= The records =
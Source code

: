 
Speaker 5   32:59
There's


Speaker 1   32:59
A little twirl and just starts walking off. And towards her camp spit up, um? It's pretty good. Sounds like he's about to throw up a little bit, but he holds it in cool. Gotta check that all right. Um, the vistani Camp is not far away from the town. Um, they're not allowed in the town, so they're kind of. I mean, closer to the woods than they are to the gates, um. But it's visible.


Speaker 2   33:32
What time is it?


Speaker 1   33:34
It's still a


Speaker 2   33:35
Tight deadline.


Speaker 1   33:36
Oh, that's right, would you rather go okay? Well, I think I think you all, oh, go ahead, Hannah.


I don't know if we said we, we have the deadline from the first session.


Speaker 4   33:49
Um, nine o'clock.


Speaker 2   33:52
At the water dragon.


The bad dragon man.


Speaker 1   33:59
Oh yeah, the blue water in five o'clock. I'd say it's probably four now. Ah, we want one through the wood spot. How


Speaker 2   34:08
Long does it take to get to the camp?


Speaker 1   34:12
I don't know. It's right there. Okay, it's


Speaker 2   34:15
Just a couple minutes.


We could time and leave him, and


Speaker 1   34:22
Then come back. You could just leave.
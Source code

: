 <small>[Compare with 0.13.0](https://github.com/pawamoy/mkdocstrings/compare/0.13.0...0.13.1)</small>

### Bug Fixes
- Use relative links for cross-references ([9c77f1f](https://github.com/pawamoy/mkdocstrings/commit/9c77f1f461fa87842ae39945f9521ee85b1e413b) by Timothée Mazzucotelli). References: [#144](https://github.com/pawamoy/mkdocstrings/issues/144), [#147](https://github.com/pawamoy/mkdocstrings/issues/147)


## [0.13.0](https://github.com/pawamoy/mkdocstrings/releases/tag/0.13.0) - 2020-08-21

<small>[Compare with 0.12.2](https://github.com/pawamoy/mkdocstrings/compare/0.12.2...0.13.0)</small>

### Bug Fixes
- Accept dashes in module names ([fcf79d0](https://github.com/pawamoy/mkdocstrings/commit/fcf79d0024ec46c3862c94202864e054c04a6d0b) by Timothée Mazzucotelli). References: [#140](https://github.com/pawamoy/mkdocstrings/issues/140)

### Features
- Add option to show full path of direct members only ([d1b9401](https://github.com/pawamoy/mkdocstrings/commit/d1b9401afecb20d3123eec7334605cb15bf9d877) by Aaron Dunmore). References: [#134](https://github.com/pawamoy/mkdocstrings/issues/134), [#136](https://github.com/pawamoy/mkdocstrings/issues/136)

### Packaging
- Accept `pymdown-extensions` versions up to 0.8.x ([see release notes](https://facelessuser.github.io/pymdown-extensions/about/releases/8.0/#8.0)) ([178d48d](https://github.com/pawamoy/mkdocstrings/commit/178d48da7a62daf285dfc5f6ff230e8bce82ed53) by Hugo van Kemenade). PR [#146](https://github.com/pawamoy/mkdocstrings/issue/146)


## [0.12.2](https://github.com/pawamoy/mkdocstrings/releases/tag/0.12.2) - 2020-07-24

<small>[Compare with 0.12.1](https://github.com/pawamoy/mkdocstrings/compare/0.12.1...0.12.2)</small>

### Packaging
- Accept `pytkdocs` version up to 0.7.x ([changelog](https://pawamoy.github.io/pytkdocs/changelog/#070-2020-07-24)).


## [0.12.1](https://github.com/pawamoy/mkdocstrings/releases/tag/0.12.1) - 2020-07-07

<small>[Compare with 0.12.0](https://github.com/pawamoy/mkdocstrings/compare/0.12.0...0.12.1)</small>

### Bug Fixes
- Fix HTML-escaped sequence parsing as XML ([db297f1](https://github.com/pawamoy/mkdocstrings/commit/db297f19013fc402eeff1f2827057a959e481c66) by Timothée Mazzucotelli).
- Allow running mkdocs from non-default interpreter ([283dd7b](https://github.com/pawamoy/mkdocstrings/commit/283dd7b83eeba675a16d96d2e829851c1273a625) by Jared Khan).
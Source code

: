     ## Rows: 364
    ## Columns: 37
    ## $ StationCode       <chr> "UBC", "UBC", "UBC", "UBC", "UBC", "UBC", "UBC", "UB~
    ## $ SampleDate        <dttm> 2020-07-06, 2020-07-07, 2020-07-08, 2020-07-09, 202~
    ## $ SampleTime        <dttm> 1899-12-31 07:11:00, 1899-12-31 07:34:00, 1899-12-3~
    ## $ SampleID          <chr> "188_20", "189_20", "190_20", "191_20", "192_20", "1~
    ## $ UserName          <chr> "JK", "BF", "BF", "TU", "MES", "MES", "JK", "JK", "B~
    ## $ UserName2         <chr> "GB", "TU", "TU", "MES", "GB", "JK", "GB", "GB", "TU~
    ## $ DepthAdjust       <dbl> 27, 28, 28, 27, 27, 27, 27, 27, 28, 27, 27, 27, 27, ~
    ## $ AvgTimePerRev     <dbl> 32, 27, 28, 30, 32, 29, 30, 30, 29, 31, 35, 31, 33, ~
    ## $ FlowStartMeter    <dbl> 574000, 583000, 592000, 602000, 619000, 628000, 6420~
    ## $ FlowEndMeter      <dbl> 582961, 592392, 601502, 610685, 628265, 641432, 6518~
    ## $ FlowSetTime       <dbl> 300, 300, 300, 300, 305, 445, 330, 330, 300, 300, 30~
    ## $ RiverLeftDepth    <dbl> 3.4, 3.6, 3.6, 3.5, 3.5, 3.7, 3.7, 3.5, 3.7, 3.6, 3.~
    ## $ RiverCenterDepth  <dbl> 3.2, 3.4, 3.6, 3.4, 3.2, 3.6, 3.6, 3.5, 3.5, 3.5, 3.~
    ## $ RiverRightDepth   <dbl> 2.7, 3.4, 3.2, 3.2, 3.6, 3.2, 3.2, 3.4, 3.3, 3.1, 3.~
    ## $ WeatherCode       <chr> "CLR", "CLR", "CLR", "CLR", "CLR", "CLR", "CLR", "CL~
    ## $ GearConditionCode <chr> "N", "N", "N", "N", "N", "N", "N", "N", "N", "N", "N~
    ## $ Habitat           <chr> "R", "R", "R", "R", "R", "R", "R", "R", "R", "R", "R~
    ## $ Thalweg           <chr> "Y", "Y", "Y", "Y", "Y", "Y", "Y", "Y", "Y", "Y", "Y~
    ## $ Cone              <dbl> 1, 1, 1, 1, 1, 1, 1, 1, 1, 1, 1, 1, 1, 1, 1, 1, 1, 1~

= Task to complete =
Output all the lines above, matching them word for word.

= Result of the task =
Source code

: 
Speaker 5   32:59
There's


Speaker 1   32:59
A little twirl and just starts walking off. And towards her camp spit up, um? It's pretty good. Sounds like he's about to throw up a little bit, but he holds it in cool. Gotta check that all right. Um, the vistani Camp is not far away from the town. Um, they're not allowed in the town, so they're kind of. I mean, closer to the woods than they are to the gates, um. But it's visible.


Speaker 2   33:32
What time is it?


Speaker 1   33:34
It's still a


Speaker 2   33:35
Tight deadline.


Speaker 1   33:36
Oh, that's right, would you rather go okay? Well, I think I think you all, oh, go ahead, Hannah.


I don't know if we said we, we have the deadline from the first session.


Speaker 4   33:49
Um, nine o'clock.


Speaker 2   33:52
At the water dragon.


The bad dragon man.


Speaker 1   33:59
Oh yeah, the blue water in five o'clock. I'd say it's probably four now. Ah, we want one through the wood spot. How


Speaker 2   34:08
Long does it take to get to the camp?


Speaker 1   34:12
I don't know. It's right there. Okay, it's


Speaker 2   34:15
Just a couple minutes.


We could time and leave him, and


Speaker 1   34:22
Then come back. You could just leave.
Source code

: <small>[Compare with 0.13.0](https://github.com/pawamoy/mkdocstrings/compare/0.13.0...0.13.1)</small>

### Bug Fixes
- Use relative links for cross-references ([9c77f1f](https://github.com/pawamoy/mkdocstrings/commit/9c77f1f461fa87842ae39945f9521ee85b1e413b) by Timothée Mazzucotelli). References: [#144](https://github.com/pawamoy/mkdocstrings/issues/144), [#147](https://github.com/pawamoy/mkdocstrings/issues/147)


## [0.13.0](https://github.com/pawamoy/mkdocstrings/releases/tag/0.13.0) - 2020-08-21

<small>[Compare with 0.12.2](https://github.com/pawamoy/mkdocstrings/compare/0.12.2...0.13.0)</small>

### Bug Fixes
- Accept dashes in module names ([fcf79d0](https://github.com/pawamoy/mkdocstrings/commit/fcf79d0024ec46c3862c94202864e054c04a6d0b) by Timothée Mazzucotelli). References: [#140](https://github.com/pawamoy/mkdocstrings/issues/140)

### Features
- Add option to show full path of direct members only ([d1b9401](https://github.com/pawamoy/mkdocstrings/commit/d1b9401afecb20d3123eec7334605cb15bf9d877) by Aaron Dunmore). References: [#134](https://github.com/pawamoy/mkdocstrings/issues/134), [#136](https://github.com/pawamoy/mkdocstrings/issues/136)

### Packaging
- Accept `pymdown-extensions` versions up to 0.8.x ([see release notes](https://facelessuser.github.io/pymdown-extensions/about/releases/8.0/#8.0)) ([178d48d](https://github.com/pawamoy/mkdocstrings/commit/178d48da7a62daf285dfc5f6ff230e8bce82ed53) by Hugo van Kemenade). PR [#146](https://github.com/pawamoy/mkdocstrings/issue/146)


## [0.12.2](https://github.com/pawamoy/mkdocstrings/releases/tag/0.12.2) - 2020-07-24

<small>[Compare with 0.12.1](https://github.com/pawamoy/mkdocstrings/compare/0.12.1...0.12.2)</small>

### Packaging
- Accept `pytkdocs` version up to 0.7.x ([changelog](https://pawamoy.github.io/pytkdocs/changelog/#070-2020-07-24)).


## [0.12.1](https://github.com/pawamoy/mkdocstrings/releases/tag/0.12.1) - 2020-07-07

<small>[Compare with 0.12.0](https://github.com/pawamoy/mkdocstrings/compare/0.12.0...0.12.1)</small>

### Bug Fixes
- Fix HTML-escaped sequence parsing as XML ([db297f1](https://github.com/pawamoy/mkdocstrings/commit/db297f19013fc402eeff1f2827057a959e481c66) by Timothée Mazzucotelli).
- Allow running mkdocs from non-default interpreter ([283dd7b](https://github.com/pawamoy/mkdocstrings/commit/283dd7b83eeba675a16d96d2e829851c1273a625) by Jared Khan).
Source code

:     ## Rows: 364
    ## Columns: 37
    ## $ StationCode       <chr> "UBC", "UBC", "UBC", "UBC", "UBC", "UBC", "UBC", "UB~
    ## $ SampleDate        <dttm> 2020-07-06, 2020-07-07, 2020-07-08, 2020-07-09, 202~
    ## $ SampleTime        <dttm> 1899-12-31 07:11:00, 1899-12-31 07:34:00, 1899-12-3~
    ## $ SampleID          <chr> "188_20", "189_20", "190_20", "191_20", "192_20", "1~
    ## $ UserName          <chr> "JK", "BF", "BF", "TU", "MES", "MES", "JK", "JK", "B~
    ## $ UserName2         <chr> "GB", "TU", "TU", "MES", "GB", "JK", "GB", "GB", "TU~
    ## $ DepthAdjust       <dbl> 27, 28, 28, 27, 27, 27, 27, 27, 28, 27, 27, 27, 27, ~
    ## $ AvgTimePerRev     <dbl> 32, 27, 28, 30, 32, 29, 30, 30, 29, 31, 35, 31, 33, ~
    ## $ FlowStartMeter    <dbl> 574000, 583000, 592000, 602000, 619000, 628000, 6420~
    ## $ FlowEndMeter      <dbl> 582961, 592392, 601502, 610685, 628265, 641432, 6518~
    ## $ FlowSetTime       <dbl> 300, 300, 300, 300, 305, 445, 330, 330, 300, 300, 30~
    ## $ RiverLeftDepth    <dbl> 3.4, 3.6, 3.6, 3.5, 3.5, 3.7, 3.7, 3.5, 3.7, 3.6, 3.~
    ## $ RiverCenterDepth  <dbl> 3.2, 3.4, 3.6, 3.4, 3.2, 3.6, 3.6, 3.5, 3.5, 3.5, 3.~
    ## $ RiverRightDepth   <dbl> 2.7, 3.4, 3.2, 3.2, 3.6, 3.2, 3.2, 3.4, 3.3, 3.1, 3.~
    ## $ WeatherCode       <chr> "CLR", "CLR", "CLR", "CLR", "CLR", "CLR", "CLR", "CL~
    ## $ GearConditionCode <chr> "N", "N", "N", "N", "N", "N", "N", "N", "N", "N", "N~
    ## $ Habitat           <chr> "R", "R", "R", "R", "R", "R", "R", "R", "R", "R", "R~
    ## $ Thalweg           <chr> "Y", "Y", "Y", "Y", "Y", "Y", "Y", "Y", "Y", "Y", "Y~
    ## $ Cone              <dbl> 1, 1, 1, 1, 1, 1, 1, 1, 1, 1, 1, 1, 1, 1, 1, 1, 1, 1~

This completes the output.